Team interviews provide decision-makers with the opportunity to observe candidates in a group setting and assess their ability to work well with others. This article explores the benefits of team interviews and why companies should consider incorporating them into their hiring processes. By doing so, they can expedite the recruitment process, gain deeper insight into candidates’ interpersonal skills, and avoid making costly hiring mistakes.
Typically, companies conduct job interviews through one-on-one conversations between pre-screened candidates and key decision makers to gain more details about the candidate’s skills and assess if they are a good fit for the role and company culture. However, this method may not be efficient for companies operating through a collaborative team approach. Instead, a team interviewing process may be a better approach to ensure a good hire.
Nancy Halverson, vice president of global operations for MRINetwork, explains that team interviews provide an opportunity for companies to conduct routine business exercises, such as brainstorming or planning sessions, where candidates are asked to contribute to the group’s discussion. The team interview operates under the premise that top candidates typically excel during one-on-one interviews because they know all the right things to say. But when put in a group setting, only individuals who can work well in a team will excel, providing the company an opportunity to assess the candidate’s collaboration skills.
Unlike panel interviews, team interviews do not focus on rapid-fire questions from multiple stakeholders that can create a stressful situation for candidates. Instead, team interviews let decision makers subtly observe candidates in a seemingly more casual environment.
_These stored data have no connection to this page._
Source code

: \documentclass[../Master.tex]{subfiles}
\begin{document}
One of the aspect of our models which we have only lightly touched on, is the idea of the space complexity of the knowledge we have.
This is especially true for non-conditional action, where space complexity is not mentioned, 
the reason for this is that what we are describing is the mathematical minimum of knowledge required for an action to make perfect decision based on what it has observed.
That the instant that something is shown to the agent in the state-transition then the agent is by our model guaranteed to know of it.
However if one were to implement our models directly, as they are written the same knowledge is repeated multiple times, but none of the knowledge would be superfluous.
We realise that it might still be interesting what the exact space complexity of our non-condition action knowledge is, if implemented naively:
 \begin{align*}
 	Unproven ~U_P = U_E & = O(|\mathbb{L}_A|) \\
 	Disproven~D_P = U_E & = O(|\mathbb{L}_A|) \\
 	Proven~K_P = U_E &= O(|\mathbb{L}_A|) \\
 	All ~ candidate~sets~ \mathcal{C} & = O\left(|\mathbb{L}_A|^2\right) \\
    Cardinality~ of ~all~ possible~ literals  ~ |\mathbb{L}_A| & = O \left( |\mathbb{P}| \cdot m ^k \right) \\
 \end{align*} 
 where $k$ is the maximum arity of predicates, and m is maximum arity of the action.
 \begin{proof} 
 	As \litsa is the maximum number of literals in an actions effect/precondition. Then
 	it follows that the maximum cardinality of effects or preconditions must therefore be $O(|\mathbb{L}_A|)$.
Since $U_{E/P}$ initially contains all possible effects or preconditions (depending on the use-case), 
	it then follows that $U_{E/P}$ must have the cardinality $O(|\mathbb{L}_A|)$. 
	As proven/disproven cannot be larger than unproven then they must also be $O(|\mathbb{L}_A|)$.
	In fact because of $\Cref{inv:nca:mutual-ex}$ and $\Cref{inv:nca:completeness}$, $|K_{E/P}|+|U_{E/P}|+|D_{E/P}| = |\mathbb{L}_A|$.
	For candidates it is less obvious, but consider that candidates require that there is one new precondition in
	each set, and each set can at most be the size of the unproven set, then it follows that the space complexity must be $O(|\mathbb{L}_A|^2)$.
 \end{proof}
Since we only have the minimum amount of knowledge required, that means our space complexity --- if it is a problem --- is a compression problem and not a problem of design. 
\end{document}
Halverson advises employers to consider bringing in the team to evaluate candidates as it helps employers quickly weed out candidates who are not a good fit. This scenario provides more objectivity during the interviewing process, and the sharing, cooperative aspect of team interviews caters to the work environment that many Millennials seek. Additionally, team interviews can help companies avoid wasting time and money on a bad hire.
As the labor market becomes increasingly candidate-driven, companies have to look for every way possible to shorten their hiring processes and keep their top picks from accepting other job offers. Team interviews expedite the recruitment process by replacing several individual meetings with key decision makers and condensing them into one group meeting.
Overall, a team interview is a great way to gain deeper insight about candidates’ collaborative and interpersonal skills while also giving them a glimpse of the company’s culture and approach to work. Job interviews should be a two-way exchange. If played well, this experience could be the thing that makes “A players” want the job opportunity as much as your organization wants them.